Examples for usage of the above commands along with more specific explanations can be found in section Slurm Command Examples below.

Allocating Resources with Slurm#

A job allocation, which is a set of computing resources (nodes, cores, and/or GPUs) assigned to a user’s request for a specified amount of time, can be created using the Slurm salloc, sbatch or srun commands. The salloc and sbatch commands make resource allocations only. The srun command launches parallel tasks, hence it replaces mpirun and mpiexec in Slurm installations, and implicitly creates a resource allocation if not started within one.
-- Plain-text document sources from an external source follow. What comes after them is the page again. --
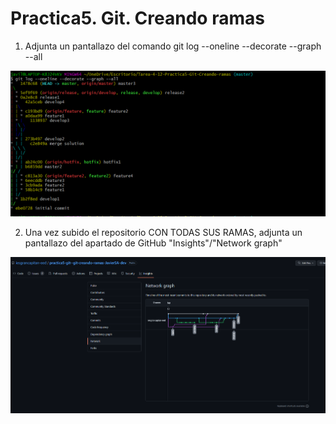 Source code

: # Practica5. Git. Creando ramas

1. Adjunta un pantallazo del comando git log --oneline --decorate --graph --all
   
![1](1.png)

2. Una vez subido el repositorio CON TODAS SUS RAMAS, adjunta un pantallazo del apartado de GitHub "Insights"/"Network graph" 

![2](2.png)
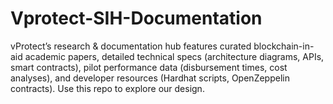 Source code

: # Vprotect-SIH-Documentation
vProtect’s research &amp; documentation hub features curated blockchain-in-aid academic papers, detailed technical specs (architecture diagrams, APIs, smart contracts), pilot performance data (disbursement times, cost analyses), and developer resources (Hardhat scripts, OpenZeppelin contracts). Use this repo to explore our design.

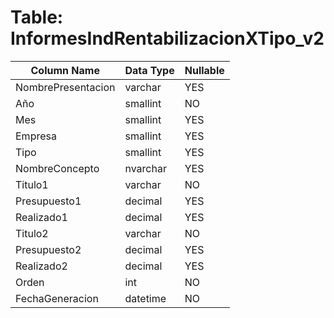 # Table: InformesIndRentabilizacionXTipo_v2

| Column Name | Data Type | Nullable |
|-------------|-----------|----------|
| NombrePresentacion | varchar | YES |
| Año | smallint | NO |
| Mes | smallint | YES |
| Empresa | smallint | YES |
| Tipo | smallint | YES |
| NombreConcepto | nvarchar | YES |
| Titulo1 | varchar | NO |
| Presupuesto1 | decimal | YES |
| Realizado1 | decimal | YES |
| Titulo2 | varchar | NO |
| Presupuesto2 | decimal | YES |
| Realizado2 | decimal | YES |
| Orden | int | NO |
| FechaGeneracion | datetime | NO |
Also, srun distributes tasks across allocated resources and binds individual tasks to cores and GPUs.

The most common way to allocate resources and execute a job on Levante is to write a batch script and submit it to Slurm with the sbatch command. The batch script is a shell script consisting of two parts: resource requests and job steps. Resource requests are specifications for number of nodes needed to execute the job, time duration of the job etc. Job steps are user-defined tasks to be executed using those resources. The resource request and other Slurm submission options are prefixed by #SBATCH directives and must precede any executable commands in the batch script. For example:

#!/bin/bash
#SBATCH --partition=compute
#SBATCH --account=xz0123
#SBATCH --nodes=1
#SBATCH --ntasks-per-node=128
#SBATCH --time=00:30:00
#SBATCH --output=log.%j.txt

# Begin of section with executable commands
set -e
ls -l
srun ./my_program

The shell script itself is regarded by Slurm as job step 0 and is (serially) executed on the first compute node in the job allocation. To execute parallel (MPI) tasks, users call the Slurm srun command within the script. Thereby, a new job step is initiated. It is possible to execute parallel programs in the form of job steps in any configuration within the job allocation. This means, a single job step can use all allocated resources or several job steps (created via multiple srun calls) can use a subset of allocated resources and run simultaneously.

By default, the current working directory of the Slurm job is the same as the directory from where sbatch was invoked. That is not necessarily the same directory in which the job script resides.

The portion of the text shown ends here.